A rare scatological mosaic elevated to the highest levels of artistic expression. Can Xue is my favorite contender for the Nobel Prize.
Rising out of humble beginnings in China to become in the space of a decade, a force to be reckoned with in world literature. A titan of disjointed, haunting, sloppy elegance. A feverish, hyperactive geezer with a child’s imagination. She has published some 50 novellas, a few dozen stories and about 9 novels so far. They all partake of the same excruciatingly visceral style. The critics love comparing it to this or that author, like Kafka and Bruno Schulz and Cortazar and others, but she is entirely in her own league in my opinion.
Yellow Mud Street, the first novella in the collection, is a revolting, beautiful, contradictory summation of life in the ditch. A recounting of a fabulous town sinking into a pit of its own excrement. The bats and the centipedes, and the people and pigs, all leaking and spewing into each other, the roofs collapsing, and the hungry, sad animals beneath them called human beings, crumbling and festering in their own resentful sties. Can Xue conjures a continual excrescence of polyp-sprouting images. The characters and lunatics she peoples this scourged landscape with are hideous, Goya-esque renditions of nightmare beings, hovering between life and death and love and salvation.

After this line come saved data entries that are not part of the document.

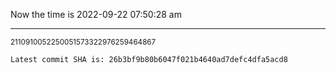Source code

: Now the time is 2022-09-22 07:50:28 am

---

<small>2110910052250051573322976259464867</small>

```txt
Latest commit SHA is: 26b3bf9b80b6047f021b4640ad7defc4dfa5acd8
```
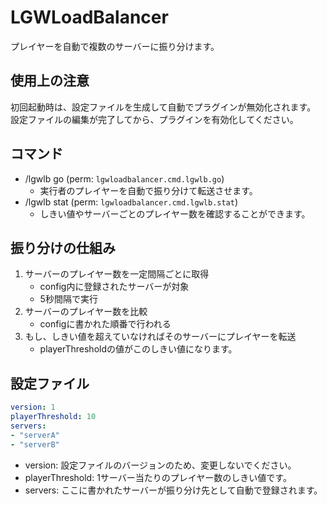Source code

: # LGWLoadBalancer
プレイヤーを自動で複数のサーバーに振り分けます。

## 使用上の注意
初回起動時は、設定ファイルを生成して自動でプラグインが無効化されます。\
設定ファイルの編集が完了してから、プラグインを有効化してください。

## コマンド
- /lgwlb go (perm: `lgwloadbalancer.cmd.lgwlb.go`)
  - 実行者のプレイヤーを自動で振り分けて転送させます。
- /lgwlb stat (perm: `lgwloadbalancer.cmd.lgwlb.stat`)
  - しきい値やサーバーごとのプレイヤー数を確認することができます。

## 振り分けの仕組み
1. サーバーのプレイヤー数を一定間隔ごとに取得
    - config内に登録されたサーバーが対象
    - 5秒間隔で実行
2. サーバーのプレイヤー数を比較
    - configに書かれた順番で行われる
3. もし、しきい値を超えていなければそのサーバーにプレイヤーを転送
    - playerThresholdの値がこのしきい値になります。

## 設定ファイル
```yml
version: 1
playerThreshold: 10
servers:
- "serverA"
- "serverB"
```
- version: 設定ファイルのバージョンのため、変更しないでください。
- playerThreshold: 1サーバー当たりのプレイヤー数のしきい値です。
- servers: ここに書かれたサーバーが振り分け先として自動で登録されます。
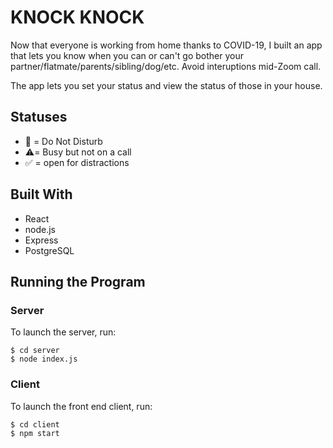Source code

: # KNOCK KNOCK

Now that everyone is working from home thanks to COVID-19, I built an app that lets you know when you can or can't go bother your partner/flatmate/parents/sibling/dog/etc. Avoid interuptions mid-Zoom call.

The app lets you set your status and view the status of those in your house.

## Statuses

- 🛑 = Do Not Disturb 
- ⚠️= Busy but not on a call
- ✅ = open for distractions

## Built With
- React
- node.js
- Express
- PostgreSQL

## Running the Program

### Server

To launch the server, run:

```
$ cd server
$ node index.js
```

### Client

To launch the front end client, run:

```
$ cd client
$ npm start
```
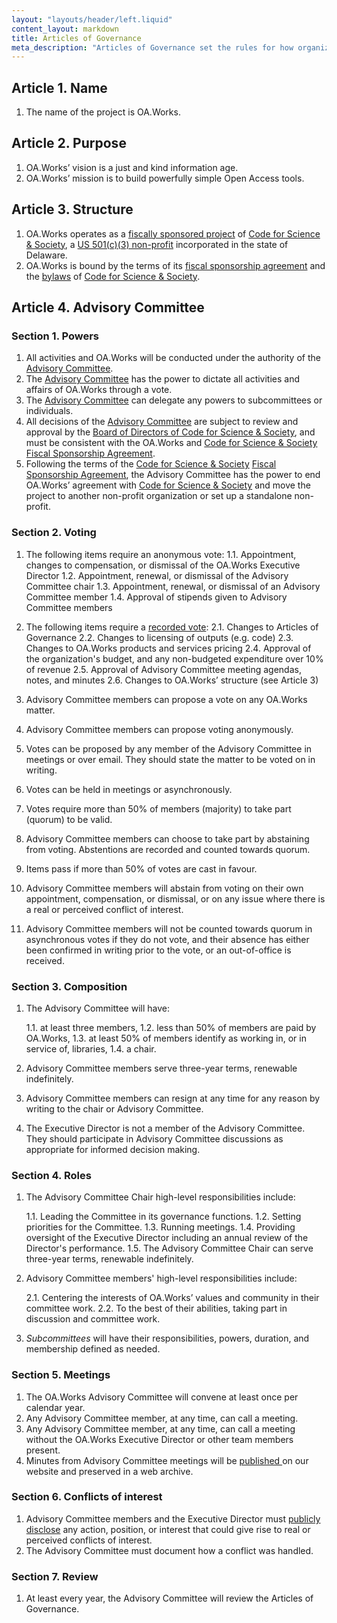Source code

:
 ```yaml
---
layout: "layouts/header/left.liquid"
content_layout: markdown
title: Articles of Governance
meta_description: "Articles of Governance set the rules for how organizations like ours are run."
---
```

## Article 1. Name

1. The name of the project is OA.Works.

## Article 2. Purpose

1. OA.Works’ vision is a just and kind information age.
2. OA.Works’ mission is to build powerfully simple Open Access tools.

## Article 3. Structure

1. OA.Works operates as a [fiscally sponsored project](https://r.oa.works/about-fsp) of [Code for Science & Society](https://www.codeforsociety.org/), a [US 501(c)(3) non-profit](http://r.oa.works/501(c)(3)) incorporated in the state of Delaware. 
2. OA.Works is bound by the terms of its [fiscal sponsorship agreement](https://r.oa.works/fsp-agreement) and the [bylaws](http://r.oa.works/css-bylaws) of [Code for Science & Society](https://www.codeforsociety.org/).

## Article 4. Advisory Committee

### Section 1. Powers

1. All activities and OA.Works will be conducted under the authority of the [Advisory Committee](https://r.oa.works/advisory-committee/).
2. The [Advisory Committee](https://r.oa.works/advisory-committee/) has the power to dictate all activities and affairs of OA.Works through a vote. 
3. The [Advisory Committee](https://r.oa.works/advisory-committee/) can delegate any powers to subcommittees or individuals.
4. All decisions of the [Advisory Committee](https://r.oa.works/advisory-committee/) are subject to review and approval by the [Board of Directors of Code for Science & Society](http://r.oa.works/css-board), and must be consistent with the OA.Works and [Code for Science & Society](https://www.codeforsociety.org/) [Fiscal Sponsorship Agreement](https://r.oa.works/fsp-agreement).
5. Following the terms of the [Code for Science & Society](https://www.codeforsociety.org/) [Fiscal Sponsorship Agreement](https://r.oa.works/fsp-agreement), the Advisory Committee has the power to end OA.Works’ agreement with [Code for Science & Society](https://www.codeforsociety.org/) and move the project to another non-profit organization or set up a standalone non-profit.

### Section 2. Voting

1. The following items require an anonymous vote:
    1.1. Appointment, changes to compensation, or dismissal of the OA.Works Executive Director
    1.2. Appointment, renewal, or dismissal of the Advisory Committee chair
    1.3. Appointment, renewal, or dismissal of an Advisory Committee member
    1.4. Approval of stipends given to Advisory Committee members

2. The following items require a [recorded vote](https://r.oa.works/recorded-vote):
   2.1. Changes to Articles of Governance
   2.2. Changes to licensing of outputs (e.g. code)
   2.3. Changes to OA.Works products and services pricing
   2.4. Approval of the organization's budget, and any non-budgeted expenditure over 10% of revenue
   2.5. Approval of Advisory Committee meeting agendas, notes, and minutes
   2.6. Changes to OA.Works’ structure (see Article 3)

3. Advisory Committee members can propose a vote on any OA.Works matter.
4. Advisory Committee members can propose voting anonymously.
5. Votes can be proposed by any member of the Advisory Committee in meetings or over email. They should state the matter to be voted on in writing.
6. Votes can be held in meetings or asynchronously.
7. Votes require more than 50% of members (majority) to take part (quorum) to be valid.
8. Advisory Committee members can choose to take part by abstaining from voting. Abstentions are recorded and counted towards quorum.
9. Items pass if more than 50% of votes are cast in favour.
10. Advisory Committee members will abstain from voting on their own appointment, compensation, or dismissal, or on any issue where there is a real or perceived conflict of interest.
11. Advisory Committee members will not be counted towards quorum in asynchronous votes if they do not vote, and their absence has either been confirmed in writing prior to the vote, or an out-of-office is received.

### Section 3. Composition

1. The Advisory Committee will have:

   1.1. at least three members,
   1.2. less than 50% of members are paid by OA.Works,
   1.3. at least 50% of members identify as working in, or in service of, libraries,
   1.4. a chair.
2. Advisory Committee members serve three-year terms, renewable indefinitely.
3. Advisory Committee members can resign at any time for any reason by writing to the chair or Advisory Committee.
4. The Executive Director is not a member of the Advisory Committee. They should participate in Advisory Committee discussions as appropriate for informed decision making.

### Section 4. Roles

1. The Advisory Committee Chair high-level responsibilities include:

    1.1. Leading the Committee in its governance functions.
    1.2. Setting priorities for the Committee.
    1.3. Running meetings.
    1.4. Providing oversight of the Executive Director including an annual review of the Director's performance.
    1.5. The Advisory Committee Chair can serve three-year terms, renewable indefinitely.

2. Advisory Committee members' high-level responsibilities include:

    2.1. Centering the interests of OA.Works’ values and community in their committee work.
    2.2. To the best of their abilities, taking part in discussion and committee work.

3. _Subcommittees_ will have their responsibilities, powers, duration, and membership defined as needed.

### Section 5. Meetings

1. The OA.Works Advisory Committee will convene at least once per calendar year.
2. Any Advisory Committee member, at any time, can call a meeting.
3. Any Advisory Committee member, at any time, can call a meeting without the OA.Works Executive Director or other team members present.
4. Minutes from Advisory Committee meetings will be [published ](https://r.oa.works/minutes)on our website and preserved in a web archive.

### Section 6. Conflicts of interest

1. Advisory Committee members and the Executive Director must [publicly disclose](https://r.oa.works/coi) any action, position, or interest that could give rise to real or perceived conflicts of interest.
2. The Advisory Committee must document how a conflict was handled.

### Section 7. Review

1. At least every year, the Advisory Committee will review the Articles of Governance.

So why is Can Xue doing all this? Why does she fly in the face of convention and challenge the notion of enjoyable reading and the status quo? Each moment, each gory detail, each unimaginable horror taking place is the even-toned, straight-faced, loving joke of an activist. She uses our fears and aggravations to build a castle of images, colors and flavors. Whether the Chinese government reads it or American students or Argentine professors, there is something to be gained from her intense vision. You can draw parallels to the questionable bureaucracies that spawned the human suffering she depicts in exaggerated detail. Beneath the hyperbole lie wounds of truth and blisters of history. You can find in the hairy horrors and pus-dripping walls, the squealing prostitutes and puddles bubbling with frogs, a cause and a purpose. She sees human beings as dependent creatures. Communities, when built upon mud, can only foster mud creatures. Yet in death and decay there is often found a germ of life and a sick kind of natural beauty. Can Xue excoriates our taste, and abrades our minds. She is the loving dictator of the lost hells of impoverished villages, where patches of our worst habits lurked and corrupted our ancestors.
Old Floating Cloud, the second novella, is a subtler, pointillist display of her powers. She weaves a tapestry of symbols to convey brilliant satires and memorable dreams. Plot and character development are not her main concern. The roles of family and community, the emotion and trauma we compile in our daily, animalistic existences, are her bread and butter. We are walking contradictions, all of us, and what we love, often destroys us. Our adornments are all sequins, and our blemishes are our defining characteristics. While this story is far more readable, far easier to digest, it is not as powerful as Yellow Mud Street. The sheer accumulation of her images, and the Jenga tower of her atmospheric malaise are impressive to a startling degree. Even more than her other short story collections, these two exemplar works are enough to prove to anyone that she is not afraid to expose and explode our literary refinements and the sealed bags of cultural baggage we all lug upon our shoulders like severed heads.
Can Xue may be overlooked by some now, but in the future, I think, her great artistry will continue to grow in influence.